V IS FOR VIVID.  Vivid refers to a love of language that is concise, clear, concrete, crisp, colorful, and colloquial; not fuzzy, vague, speculative, bland, generalized, and non-specific.  Graphic reality hooks the Natural Child ego state so the person can see again with eidetic imagery as he did as a child.  Vocabulary derived from the psychoanalytic school is pro-regression, id-oriented, hypnosis-related, and Parentally polysyllabic.

W IS FOR WIDEN.  TA widens the limits of the Child’s world.  When the tendency to understand the Child’s present behavior is to look to the past, focus on the future payoff.  When there is an over-focus on what the Child is doing, ask what the Adult and Parent are doing.  When a person says that scripts end with death, stretch it to end when the will is read.  Have it begin with the grandparents, not the parents.  See if the Child’s game is four-handed, instead of two-handed.  When the limits are stated, ask what’s on either side of the limits.  Berne got the overview and perspective of an idea, asked of what series did it belong, and then added to either side.

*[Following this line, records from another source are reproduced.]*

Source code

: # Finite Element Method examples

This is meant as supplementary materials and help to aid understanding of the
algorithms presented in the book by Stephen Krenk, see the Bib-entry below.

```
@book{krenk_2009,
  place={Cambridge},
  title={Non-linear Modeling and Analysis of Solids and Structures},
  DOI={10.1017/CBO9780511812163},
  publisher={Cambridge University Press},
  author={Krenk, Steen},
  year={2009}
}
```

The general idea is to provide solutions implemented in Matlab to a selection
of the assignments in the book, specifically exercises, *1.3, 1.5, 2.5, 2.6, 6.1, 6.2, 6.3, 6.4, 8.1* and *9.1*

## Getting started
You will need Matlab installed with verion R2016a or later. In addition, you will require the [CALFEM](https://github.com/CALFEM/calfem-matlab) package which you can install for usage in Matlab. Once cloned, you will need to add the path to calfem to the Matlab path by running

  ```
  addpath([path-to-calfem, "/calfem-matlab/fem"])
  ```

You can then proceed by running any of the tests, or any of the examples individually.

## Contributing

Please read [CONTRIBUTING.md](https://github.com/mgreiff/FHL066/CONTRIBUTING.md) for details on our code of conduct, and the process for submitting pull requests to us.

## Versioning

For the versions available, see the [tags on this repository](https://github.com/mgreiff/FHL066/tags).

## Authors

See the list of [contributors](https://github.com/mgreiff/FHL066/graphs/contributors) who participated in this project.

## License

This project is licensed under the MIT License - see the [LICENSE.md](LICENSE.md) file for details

X IS FOR EXCEPTION.  The rebel Child thrills at being the defiant exception in the game of “Me Too,” and resisting the “Corner” game of conformity to the prevailing power.  Berne took on the “thinking is bad” and “therapy must be serious” convictions of the prevailing psychoanalytic power and developed TA.  When therapists told patients “work out your problems, then get well,” Berne told them “get well first, then work out your problems.” The gutty Child will defy both the developing trends of Parental canon and dogma, or the intoxicating persuasion of the Child’s “Me Too” game in any system, including TA.  When Berne saw that the tallied vote was unanimous for something, he would promptly cast the lone vote against it, to prevent an unhealthy situation from developing.  No system can “rest on its oars” to use Toynbee’s term in A Study of History.  An idea that will be appealing to the Child is one that’s not overcomplete, so he can fill in some blanks himself, as in “Y” below.


Z IS FOR ZZZZZ.  This is the sound of the sleeping Child after having his needs discounted in an article, both in the writing style and the dearth of original ideas or angles.  The Adult and Parent may be working on the article trying to derive some merit from it, but the Child is asleep while that is going on.